Rüzgâr bozkırdan çiçeklenmiş pelinlerin kekremsi kokusunu, çok az duyulan olgun arpa kokusunu getiriyor, bütün bunlar terleyen atların koşum kokularına, koşumların katran kokusuna karışarak insanın hafifçe başını döndürüyordu.
Bir yanda, yolun üst tarafında, yabangüllerinin kapladığı kayalıklı yamaçlar yükseliyordu. Öbür tarafta, aşağılarda, söğüt ve küçük yabanî kavak kümelerinin arasında, Kurkurcu çayı çağıldıyordu hiç bıkmadan. Bazen, gerilerde bir yerden, köprüden iki tarafa geçen trenlerin uğultuları duyuluyordu.

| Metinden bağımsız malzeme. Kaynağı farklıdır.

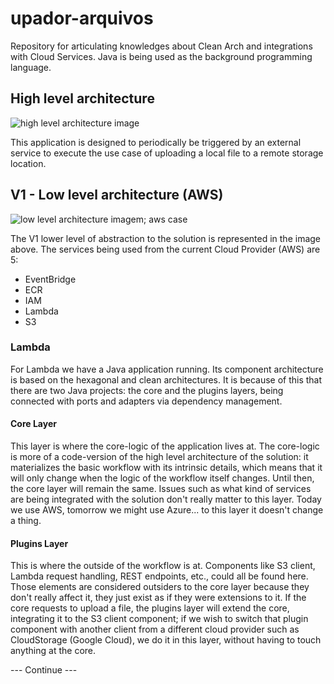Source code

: # upador-arquivos
Repository for articulating knowledges about Clean Arch and integrations with Cloud Services. Java is being used as the background programming language.

## High level architecture

![high level architecture image](https://raw.githubusercontent.com/julucinho/upador-arquivos/main/Desenhos/upadorArquivoDesenho-Arquitetura%20alto%20n%C3%ADvel.drawio.png)

This application is designed to periodically be triggered by an external service to execute the use case of uploading a local file to a remote storage location. 

## V1 - Low level architecture (AWS)
![low level architecture imagem; aws case](https://raw.githubusercontent.com/julucinho/upador-arquivos/main/Desenhos/upadorArquivoDesenho-Arquitetura%20baixo%20n%C3%ADvel.drawio.png)

The V1 lower level of abstraction to the solution is represented in the image above. The services being used from the current Cloud Provider (AWS) are 5:
- EventBridge
- ECR
- IAM
- Lambda
- S3

### Lambda
For Lambda we have a Java application running. Its component architecture is based on the hexagonal and clean architectures. It is because of this that there are two Java projects: the core and the plugins layers, being connected with ports and adapters via dependency management.

#### Core Layer
This layer is where the core-logic of the application lives at. The core-logic is more of a code-version of the high level architecture of the solution: it materializes the basic workflow with its intrinsic details, which means that it will only change when the logic of the workflow itself changes. Until then, the core layer will remain the same. Issues such as what kind of services are being integrated with the solution don't really matter to this layer. Today we use AWS, tomorrow we might use Azure... to this layer it doesn't change a thing. 

#### Plugins Layer
This is where the outside of the workflow is at. Components like S3 client, Lambda request handling, REST endpoints, etc., could all be found here. Those elements are considered outsiders to the core layer because they don't really affect it, they just exist as if they were extensions to it. If the core requests to upload a file, the plugins layer will extend the core, integrating it to the S3 client component; if we wish to switch that plugin component with another client from a different cloud provider such as CloudStorage (Google Cloud), we do it in this layer, without having to touch anything at the core.

--- Continue ---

Trenler uzaklaşırken, demir tekerleklerin dilince söylenen güfteleri de uzun süre peşlerinden sürüklüyordu. [sf 45]
Ağzımızı açıp tek kelime konuşmadık. Hem konuşmaya ne gerek vardı? İnsan her şeyi anlatamaz. Zaten kelimeler de her şeyi anlatmaya yetmez. [sf 51]

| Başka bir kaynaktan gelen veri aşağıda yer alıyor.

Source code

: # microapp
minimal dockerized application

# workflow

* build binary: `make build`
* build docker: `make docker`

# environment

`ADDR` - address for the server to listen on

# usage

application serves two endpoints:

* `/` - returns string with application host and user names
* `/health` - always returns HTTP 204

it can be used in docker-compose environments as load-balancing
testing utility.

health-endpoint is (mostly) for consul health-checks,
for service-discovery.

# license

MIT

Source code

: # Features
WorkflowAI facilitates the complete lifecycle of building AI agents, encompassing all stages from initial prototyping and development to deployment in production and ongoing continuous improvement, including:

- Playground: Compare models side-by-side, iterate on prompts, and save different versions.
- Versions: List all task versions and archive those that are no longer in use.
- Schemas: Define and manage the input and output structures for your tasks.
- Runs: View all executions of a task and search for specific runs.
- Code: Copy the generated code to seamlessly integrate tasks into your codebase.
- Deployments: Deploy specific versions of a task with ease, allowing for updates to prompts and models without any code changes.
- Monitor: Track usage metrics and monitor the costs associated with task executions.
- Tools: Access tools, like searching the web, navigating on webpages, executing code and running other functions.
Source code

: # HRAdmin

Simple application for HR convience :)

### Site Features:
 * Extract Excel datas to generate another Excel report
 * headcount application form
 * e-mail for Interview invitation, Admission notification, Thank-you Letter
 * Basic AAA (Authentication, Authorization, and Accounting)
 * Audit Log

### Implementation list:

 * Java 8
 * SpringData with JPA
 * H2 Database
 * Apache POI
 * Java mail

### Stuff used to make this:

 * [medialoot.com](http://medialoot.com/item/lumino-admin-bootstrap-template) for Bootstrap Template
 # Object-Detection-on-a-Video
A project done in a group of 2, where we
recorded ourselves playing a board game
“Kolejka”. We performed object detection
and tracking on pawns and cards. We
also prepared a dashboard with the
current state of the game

Tekerlek izlerini sular doldurmuştu. Nane kokusu sarmıştı ortalığı. Koşuyordum, yurdumun, toprağımın üstünde koşuyordum, tepemde kırlangıçlar yarışıyordu ah! O sabah güneşinin, dumanlı dağların, kırağıyla ıslanmış yoncaların resmini yapabilseydim bulsaydım da arkın kenarında büyümüş o yalnız ayçiçeğinin resmini yapabilseydim. [sf 63]
Yağmur yağıyor ben samanların içine gömülmüş yatıyor ve elimin altında kalbimin heyecanla çarptığını duyuyordum. Mutluydum. Bir hastalıktan sonra ilk defa güneşe çıkmış gibi bir duygu vardı içimde. [sf 72]
Çok duyduğum ama okuma fırsatı bulamadığım bir eser, ama alıntılar çok güzel, sanırım öne almalıyım:)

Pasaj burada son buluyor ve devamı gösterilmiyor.